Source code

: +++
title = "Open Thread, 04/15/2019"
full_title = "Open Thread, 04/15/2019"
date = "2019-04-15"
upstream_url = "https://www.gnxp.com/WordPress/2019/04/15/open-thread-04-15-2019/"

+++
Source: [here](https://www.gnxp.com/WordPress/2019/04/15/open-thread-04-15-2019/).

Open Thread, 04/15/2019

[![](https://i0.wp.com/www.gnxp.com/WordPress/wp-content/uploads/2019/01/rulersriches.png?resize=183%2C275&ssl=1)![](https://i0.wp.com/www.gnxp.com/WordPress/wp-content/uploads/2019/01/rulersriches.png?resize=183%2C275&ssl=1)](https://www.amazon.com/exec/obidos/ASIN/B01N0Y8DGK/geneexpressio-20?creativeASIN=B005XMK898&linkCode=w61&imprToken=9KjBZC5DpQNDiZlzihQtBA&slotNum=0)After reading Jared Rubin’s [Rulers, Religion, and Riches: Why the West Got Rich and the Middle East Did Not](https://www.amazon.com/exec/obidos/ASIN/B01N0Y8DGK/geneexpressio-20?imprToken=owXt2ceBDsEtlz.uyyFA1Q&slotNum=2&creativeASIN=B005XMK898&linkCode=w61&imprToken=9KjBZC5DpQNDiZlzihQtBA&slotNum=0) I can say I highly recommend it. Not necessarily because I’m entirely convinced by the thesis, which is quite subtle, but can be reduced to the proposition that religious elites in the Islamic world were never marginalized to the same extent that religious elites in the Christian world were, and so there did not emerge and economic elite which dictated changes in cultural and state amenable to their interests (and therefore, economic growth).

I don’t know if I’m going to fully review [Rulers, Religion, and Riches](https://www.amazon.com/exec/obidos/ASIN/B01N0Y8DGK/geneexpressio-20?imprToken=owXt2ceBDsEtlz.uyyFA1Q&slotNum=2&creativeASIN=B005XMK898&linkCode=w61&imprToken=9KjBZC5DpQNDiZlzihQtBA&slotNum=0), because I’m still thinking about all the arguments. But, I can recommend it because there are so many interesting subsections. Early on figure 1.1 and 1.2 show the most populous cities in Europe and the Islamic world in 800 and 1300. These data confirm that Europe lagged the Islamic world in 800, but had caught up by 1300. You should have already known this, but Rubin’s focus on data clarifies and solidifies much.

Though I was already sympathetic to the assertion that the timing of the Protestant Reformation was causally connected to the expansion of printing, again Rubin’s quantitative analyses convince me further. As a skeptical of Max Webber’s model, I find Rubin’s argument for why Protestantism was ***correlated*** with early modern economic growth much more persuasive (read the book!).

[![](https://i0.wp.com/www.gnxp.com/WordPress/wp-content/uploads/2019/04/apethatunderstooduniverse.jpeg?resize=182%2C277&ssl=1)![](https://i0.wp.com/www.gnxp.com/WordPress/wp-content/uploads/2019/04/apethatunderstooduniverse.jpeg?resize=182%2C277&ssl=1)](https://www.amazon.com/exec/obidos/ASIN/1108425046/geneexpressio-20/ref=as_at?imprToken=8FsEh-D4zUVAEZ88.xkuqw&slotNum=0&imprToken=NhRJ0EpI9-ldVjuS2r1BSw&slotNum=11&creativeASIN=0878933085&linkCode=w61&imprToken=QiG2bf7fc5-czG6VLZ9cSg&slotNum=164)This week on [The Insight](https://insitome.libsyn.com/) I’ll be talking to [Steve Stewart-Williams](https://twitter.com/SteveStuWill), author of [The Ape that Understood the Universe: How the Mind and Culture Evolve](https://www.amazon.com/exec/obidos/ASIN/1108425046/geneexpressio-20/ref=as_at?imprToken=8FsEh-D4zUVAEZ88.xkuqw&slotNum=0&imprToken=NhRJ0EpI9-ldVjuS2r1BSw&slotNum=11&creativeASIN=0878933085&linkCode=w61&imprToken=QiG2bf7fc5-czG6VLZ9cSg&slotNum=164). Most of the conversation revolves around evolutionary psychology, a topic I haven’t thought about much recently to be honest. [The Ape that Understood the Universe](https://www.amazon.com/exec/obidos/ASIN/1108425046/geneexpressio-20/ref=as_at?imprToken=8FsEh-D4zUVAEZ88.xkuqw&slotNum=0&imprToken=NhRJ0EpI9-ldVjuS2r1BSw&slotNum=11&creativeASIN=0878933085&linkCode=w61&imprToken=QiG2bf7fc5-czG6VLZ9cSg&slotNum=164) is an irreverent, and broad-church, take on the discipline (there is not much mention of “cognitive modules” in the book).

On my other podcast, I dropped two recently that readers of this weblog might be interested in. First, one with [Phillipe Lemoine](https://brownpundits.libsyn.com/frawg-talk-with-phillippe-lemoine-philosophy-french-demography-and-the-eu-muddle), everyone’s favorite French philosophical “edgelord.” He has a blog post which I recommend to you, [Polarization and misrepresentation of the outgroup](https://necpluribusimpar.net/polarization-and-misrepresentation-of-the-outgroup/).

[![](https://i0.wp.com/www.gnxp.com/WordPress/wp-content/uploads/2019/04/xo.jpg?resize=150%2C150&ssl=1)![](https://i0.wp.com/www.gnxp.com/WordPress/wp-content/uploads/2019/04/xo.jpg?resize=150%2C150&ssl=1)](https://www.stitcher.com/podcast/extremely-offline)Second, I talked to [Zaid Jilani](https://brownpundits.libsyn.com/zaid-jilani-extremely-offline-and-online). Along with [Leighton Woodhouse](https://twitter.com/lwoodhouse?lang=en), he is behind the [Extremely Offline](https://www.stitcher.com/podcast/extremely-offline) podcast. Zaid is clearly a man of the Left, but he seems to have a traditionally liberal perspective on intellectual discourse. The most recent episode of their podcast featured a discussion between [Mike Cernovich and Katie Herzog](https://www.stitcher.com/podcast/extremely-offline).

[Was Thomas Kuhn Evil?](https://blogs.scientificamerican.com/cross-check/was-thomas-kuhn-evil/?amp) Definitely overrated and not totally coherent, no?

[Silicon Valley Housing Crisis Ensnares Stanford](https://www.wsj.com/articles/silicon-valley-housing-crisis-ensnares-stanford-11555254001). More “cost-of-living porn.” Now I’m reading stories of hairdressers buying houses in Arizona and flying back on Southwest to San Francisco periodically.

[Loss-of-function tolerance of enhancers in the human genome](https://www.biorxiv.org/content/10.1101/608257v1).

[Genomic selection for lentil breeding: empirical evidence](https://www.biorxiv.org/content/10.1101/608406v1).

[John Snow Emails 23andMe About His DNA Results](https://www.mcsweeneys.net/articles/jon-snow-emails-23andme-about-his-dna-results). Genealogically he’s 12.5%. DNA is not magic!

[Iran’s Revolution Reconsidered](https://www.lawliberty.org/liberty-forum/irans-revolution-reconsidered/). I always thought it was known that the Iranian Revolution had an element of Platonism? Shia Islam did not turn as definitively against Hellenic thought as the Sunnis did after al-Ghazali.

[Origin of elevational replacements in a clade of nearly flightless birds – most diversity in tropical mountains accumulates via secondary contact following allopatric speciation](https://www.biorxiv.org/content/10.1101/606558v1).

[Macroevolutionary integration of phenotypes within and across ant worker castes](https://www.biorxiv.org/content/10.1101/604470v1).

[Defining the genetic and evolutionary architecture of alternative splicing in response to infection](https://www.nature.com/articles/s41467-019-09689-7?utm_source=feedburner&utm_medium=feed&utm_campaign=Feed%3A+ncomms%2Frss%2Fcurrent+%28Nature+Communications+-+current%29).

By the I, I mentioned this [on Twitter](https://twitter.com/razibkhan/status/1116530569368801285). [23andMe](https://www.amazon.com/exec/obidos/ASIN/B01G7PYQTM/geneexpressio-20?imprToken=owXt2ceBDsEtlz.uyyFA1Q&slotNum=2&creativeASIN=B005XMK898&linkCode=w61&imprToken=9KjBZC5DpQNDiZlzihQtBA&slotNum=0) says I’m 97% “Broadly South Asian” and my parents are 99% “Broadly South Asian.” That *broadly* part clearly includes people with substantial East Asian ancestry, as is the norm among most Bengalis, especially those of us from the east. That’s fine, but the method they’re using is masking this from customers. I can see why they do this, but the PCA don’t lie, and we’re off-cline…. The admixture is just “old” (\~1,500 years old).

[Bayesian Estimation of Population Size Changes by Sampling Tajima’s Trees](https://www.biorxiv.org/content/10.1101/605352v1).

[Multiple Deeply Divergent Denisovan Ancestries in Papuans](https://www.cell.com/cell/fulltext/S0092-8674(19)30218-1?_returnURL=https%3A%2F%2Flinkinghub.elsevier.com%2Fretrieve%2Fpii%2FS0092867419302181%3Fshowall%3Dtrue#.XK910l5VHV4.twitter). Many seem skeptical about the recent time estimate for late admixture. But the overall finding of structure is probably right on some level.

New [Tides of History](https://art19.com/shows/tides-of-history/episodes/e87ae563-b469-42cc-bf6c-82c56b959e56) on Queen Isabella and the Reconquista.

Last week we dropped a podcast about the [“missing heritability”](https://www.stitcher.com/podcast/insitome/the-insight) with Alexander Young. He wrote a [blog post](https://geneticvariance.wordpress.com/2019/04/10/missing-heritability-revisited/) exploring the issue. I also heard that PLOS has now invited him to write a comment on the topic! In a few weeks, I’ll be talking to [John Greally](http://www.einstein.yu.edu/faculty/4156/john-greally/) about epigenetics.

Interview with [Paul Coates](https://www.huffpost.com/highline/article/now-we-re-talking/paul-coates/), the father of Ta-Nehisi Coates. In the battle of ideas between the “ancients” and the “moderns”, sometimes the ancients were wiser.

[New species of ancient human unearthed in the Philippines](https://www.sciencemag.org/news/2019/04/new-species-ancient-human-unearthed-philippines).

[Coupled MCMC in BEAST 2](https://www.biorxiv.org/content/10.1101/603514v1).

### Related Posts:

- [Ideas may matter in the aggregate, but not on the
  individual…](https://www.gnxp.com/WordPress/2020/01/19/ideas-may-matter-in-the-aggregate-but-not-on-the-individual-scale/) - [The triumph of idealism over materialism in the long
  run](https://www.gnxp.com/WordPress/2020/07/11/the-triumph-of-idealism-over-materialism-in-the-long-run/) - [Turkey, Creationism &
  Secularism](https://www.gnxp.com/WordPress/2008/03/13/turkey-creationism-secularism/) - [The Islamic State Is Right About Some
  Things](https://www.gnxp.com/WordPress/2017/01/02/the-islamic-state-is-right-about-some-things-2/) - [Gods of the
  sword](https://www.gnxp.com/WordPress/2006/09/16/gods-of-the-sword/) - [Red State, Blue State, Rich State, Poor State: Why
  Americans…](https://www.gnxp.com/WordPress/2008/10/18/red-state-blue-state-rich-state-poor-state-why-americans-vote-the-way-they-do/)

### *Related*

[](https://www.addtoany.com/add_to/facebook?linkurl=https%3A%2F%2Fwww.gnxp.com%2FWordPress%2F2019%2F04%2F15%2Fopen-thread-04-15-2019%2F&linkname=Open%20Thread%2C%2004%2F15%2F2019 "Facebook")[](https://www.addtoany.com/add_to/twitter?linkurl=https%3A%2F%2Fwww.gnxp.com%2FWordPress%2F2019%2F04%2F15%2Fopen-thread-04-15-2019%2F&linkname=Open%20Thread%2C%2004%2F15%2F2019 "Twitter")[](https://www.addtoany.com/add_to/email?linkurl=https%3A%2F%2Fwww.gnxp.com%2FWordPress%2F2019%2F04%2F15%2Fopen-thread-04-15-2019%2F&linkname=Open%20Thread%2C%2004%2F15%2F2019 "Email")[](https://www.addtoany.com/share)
******
EXERCISE DESCRIPTION | Look through the listing, and copy each line that contains the word "triumph".

TASK OUTPUT |
  individual…](https://www.gnxp.com/WordPress/2020/01/19/ideas-may-matter-in-the-aggregate-but-not-on-the-individual-scale/) - [The triumph of idealism over materialism in the long
  run](https://www.gnxp.com/WordPress/2020/07/11/the-triumph-of-idealism-over-materialism-in-the-long-run/) - [Turkey, Creationism &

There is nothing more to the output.